Notable application of DOJ spending restriction to halt federal sentencing of convicted marijuana offenders

This new Los Angeles Times article, provocatively headlined "The feds seized guns, gold and 320 pot plants. So why did a judge rule they can't pursue marijuana charges?," reports on a notable federal District Judge ruling from last week.  Here are the basics:

When agents from the Drug Enforcement Administration raided a remote farm in Humboldt County five years ago, they found plenty to incriminate the owners, Anthony Pisarski and Sonny Moore. More than 300 marijuana plants were growing in a pair of greenhouses. Agents found guns in a house on the sprawling property and about $225,000 in cash, much of it bundled in vacuum-sealed pouches, hidden in a garage and some pickup trucks. Later searches uncovered another large stash of cash, along with bars of gold and silver.

Pisarski and Moore ultimately pleaded guilty to a federal charge of conspiring to manufacture and sell marijuana.

But in a ruling believed to be the first of its kind, a judge last week put a stop to the case before the men were sentenced to prison. The judge found he had no choice but to call off prosecutors in light of an unusual budget rule in Congress that forbids federal law enforcement from interfering with states where medical marijuana is legal.

The decision by U.S. District Judge Richard Seeborg in San Francisco illustrates for the first time what could be a serious legal hurdle if U.S. Atty. Gen. Jeff Sessions, a fierce marijuana opponent, decides to crack down on medical marijuana, which remains illegal under federal law. While it remains to be seen how many other marijuana cases will be closed down like the one in San Francisco, supporters of states’ authority to legalize pot hailed the decision and said they hoped it served as a check on Sessions.

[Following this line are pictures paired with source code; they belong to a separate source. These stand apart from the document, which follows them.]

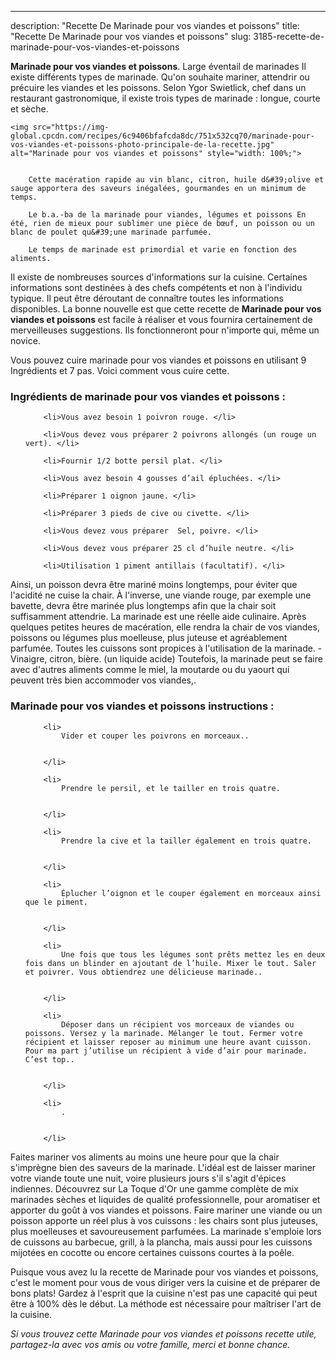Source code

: ---
description: "Recette De Marinade pour vos viandes et poissons"
title: "Recette De Marinade pour vos viandes et poissons"
slug: 3185-recette-de-marinade-pour-vos-viandes-et-poissons

<p>
	<strong>Marinade pour vos viandes et poissons</strong>. 
	Large éventail de marinades Il existe différents types de marinade. Qu&#39;on souhaite mariner, attendrir ou précuire les viandes et les poissons. Selon Ygor Swietlick, chef dans un restaurant gastronomique, il existe trois types de marinade : longue, courte et sèche.
</p>
<p>
	
	<img src="https://img-global.cpcdn.com/recipes/6c9406bfafcda8dc/751x532cq70/marinade-pour-vos-viandes-et-poissons-photo-principale-de-la-recette.jpg" alt="Marinade pour vos viandes et poissons" style="width: 100%;">
	
	
		Cette macération rapide au vin blanc, citron, huile d&#39;olive et sauge apportera des saveurs inégalées, gourmandes en un minimum de temps.
	
		Le b.a.-ba de la marinade pour viandes, légumes et poissons En été, rien de mieux pour sublimer une pièce de bœuf, un poisson ou un blanc de poulet qu&#39;une marinade parfumée.
	
		Le temps de marinade est primordial et varie en fonction des aliments.
	
</p>

Il existe de nombreuses sources d'informations sur la cuisine. Certaines informations sont destinées à des chefs compétents et non à l'individu typique. Il peut être déroutant de connaître toutes les informations disponibles. La bonne nouvelle est que cette recette de <strong> Marinade pour vos viandes et poissons </strong> est facile à réaliser et vous fournira certainement de merveilleuses suggestions. Ils fonctionneront pour n'importe qui, même un novice.

<!--inarticleads1-->

Vous pouvez cuire marinade pour vos viandes et poissons en utilisant 9 Ingrédients et 7 pas. Voici comment vous cuire cette.

<h3>Ingrédients de marinade pour vos viandes et poissons :</h3>

<ol>
	
		<li>Vous avez besoin 1 poivron rouge. </li>
	
		<li>Vous devez vous préparer 2 poivrons allongés (un rouge un vert). </li>
	
		<li>Fournir 1/2 botte persil plat. </li>
	
		<li>Vous avez besoin 4 gousses d’ail épluchées. </li>
	
		<li>Préparer 1 oignon jaune. </li>
	
		<li>Préparer 3 pieds de cive ou civette. </li>
	
		<li>Vous devez vous préparer  Sel, poivre. </li>
	
		<li>Vous devez vous préparer 25 cl d’huile neutre. </li>
	
		<li>Utilisation 1 piment antillais (facultatif). </li>
	
</ol>

Ainsi, un poisson devra être mariné moins longtemps, pour éviter que l&#39;acidité ne cuise la chair. À l&#39;inverse, une viande rouge, par exemple une bavette, devra être marinée plus longtemps afin que la chair soit suffisamment attendrie. La marinade est une réelle aide culinaire. Après quelques petites heures de macération, elle rendra la chair de vos viandes, poissons ou légumes plus moelleuse, plus juteuse et agréablement parfumée. Toutes les cuissons sont propices à l&#39;utilisation de la marinade. - Vinaigre, citron, bière. (un liquide acide) Toutefois, la marinade peut se faire avec d&#39;autres aliments comme le miel, la moutarde ou du yaourt qui peuvent très bien accommoder vos viandes,. 

<!--inarticleads2-->

<h3>Marinade pour vos viandes et poissons instructions :</h3>

<ol>
	
		<li>
			Vider et couper les poivrons en morceaux..
			
			
		</li>
	
		<li>
			Prendre le persil, et le tailler en trois quatre.
			
			
		</li>
	
		<li>
			Prendre la cive et la tailler également en trois quatre.
			
			
		</li>
	
		<li>
			Éplucher l’oignon et le couper également en morceaux ainsi que le piment.
			
			
		</li>
	
		<li>
			Une fois que tous les légumes sont prêts mettez les en deux fois dans un blinder en ajoutant de l’huile. Mixer le tout. Saler et poivrer. Vous obtiendrez une délicieuse marinade..
			
			
		</li>
	
		<li>
			Déposer dans un récipient vos morceaux de viandes ou poissons. Versez y la marinade. Mélanger le tout. Fermer votre récipient et laisser reposer au minimum une heure avant cuisson. Pour ma part j’utilise un récipient à vide d’air pour marinade. C’est top..
			
			
		</li>
	
		<li>
			.
			
			
		</li>
	
</ol>

Faites mariner vos aliments au moins une heure pour que la chair s&#39;imprègne bien des saveurs de la marinade. L&#39;idéal est de laisser mariner votre viande toute une nuit, voire plusieurs jours s&#39;il s&#39;agit d&#39;épices indiennes. Découvrez sur La Toque d&#39;Or une gamme complète de mix marinades sèches et liquides de qualité professionnelle, pour aromatiser et apporter du goût à vos viandes et poissons. Faire mariner une viande ou un poisson apporte un réel plus à vos cuissons : les chairs sont plus juteuses, plus moelleuses et savoureusement parfumées. La marinade s&#39;emploie lors de cuissons au barbecue, grill, à la plancha, mais aussi pour les cuissons mijotées en cocotte ou encore certaines cuissons courtes à la poêle. 

<!--inarticleads1-->

<p>
Puisque vous avez lu la recette de Marinade pour vos viandes et poissons, c'est le moment pour vous de vous diriger vers la cuisine et de préparer de bons plats! Gardez à l'esprit que la cuisine n'est pas une capacité qui peut être à 100% dès le début. La méthode est nécessaire pour maîtriser l'art de la cuisine.
</p>

<p>
<i>Si vous trouvez cette Marinade pour vos viandes et poissons recette utile, partagez-la avec vos amis ou votre famille, merci et bonne chance.</i>
</p>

“This is a signal that hopefully will go totally across the country — that federal prosecutors should stop wasting their time and start focusing on real criminals,” U.S. Rep. Dana Rohrabacher (R-Costa Mesa), who has led a legislative campaign to rein in the Justice Department on medical marijuana cases, said of the judge’s order.  “My conservative friends like Jeff [Sessions] need to look themselves in the mirror and say, ‘We don’t like these people smoking marijuana, but they do have a right to do it because it’s their lives, not the government’s.’ ”

The ruling hinged on a short amendment written by Rohrabacher and then-U.S. Rep. Sam Farr (D-Carmel), who recently retired, to an appropriations bill in late 2014 that authorized government spending for the upcoming year.  Though brief, the amendment was meant to have a significant effect: It forbade the Department of Justice from using funds in a way that obstructed a state “from implementing their own state laws that authorize the use, distribution, possession or cultivation of medical marijuana.” Congress has renewed the prohibition each year since.

Until now, U.S. district judges had rejected attempts by defendants to argue that the amendment applied to their cases.  In a case in Fresno involving a man convicted of illegally operating a marijuana cooperative, for example, a judge found the man had violated California’s medical marijuana law by selling marijuana for profit and therefore was fair game for federal prosecution....

For Pisarski and Moore, the budget amendment offered a last-minute lifeline.  The amendment was added when the pair were only days away from being sentenced. Prosecutors were asking the judge to send the men to prison for nearly three years.  The pair owned 242 remote acres of property that included a house, a warehouse and two greenhouses where agents discovered 320 growing marijuana plants, according to court records filed by the U.S. attorney’s office . Federal agents found a loaded firearm in both of their bedrooms.  Among the evidence seized was $189,000 in cash that had been welded inside the lining of a trailer.

Pisarski’s attorney, Ronald Richards, made an emergency request to postpone the sentencing in order to see if the amendment would be signed into law.  The judge agreed, and when the spending rule, which passed with broad bipartisan support, became law, Richards said he sent emails to public defenders and other defense attorneys across the country to alert them to the new legal avenue the amendment opened in marijuana cases....

Justice Department officials, however, balked at such an expansive interpretation of the amendment. They acknowledged the spending ban prohibited them from meddling in the affairs of state officials but did not accept that it prevented them from going after producers and sellers like Pisarski and Moore. Richards and Moore’s attorney sought to push back the sentencing over and over as the legal landscape on marijuana cases continued to shift.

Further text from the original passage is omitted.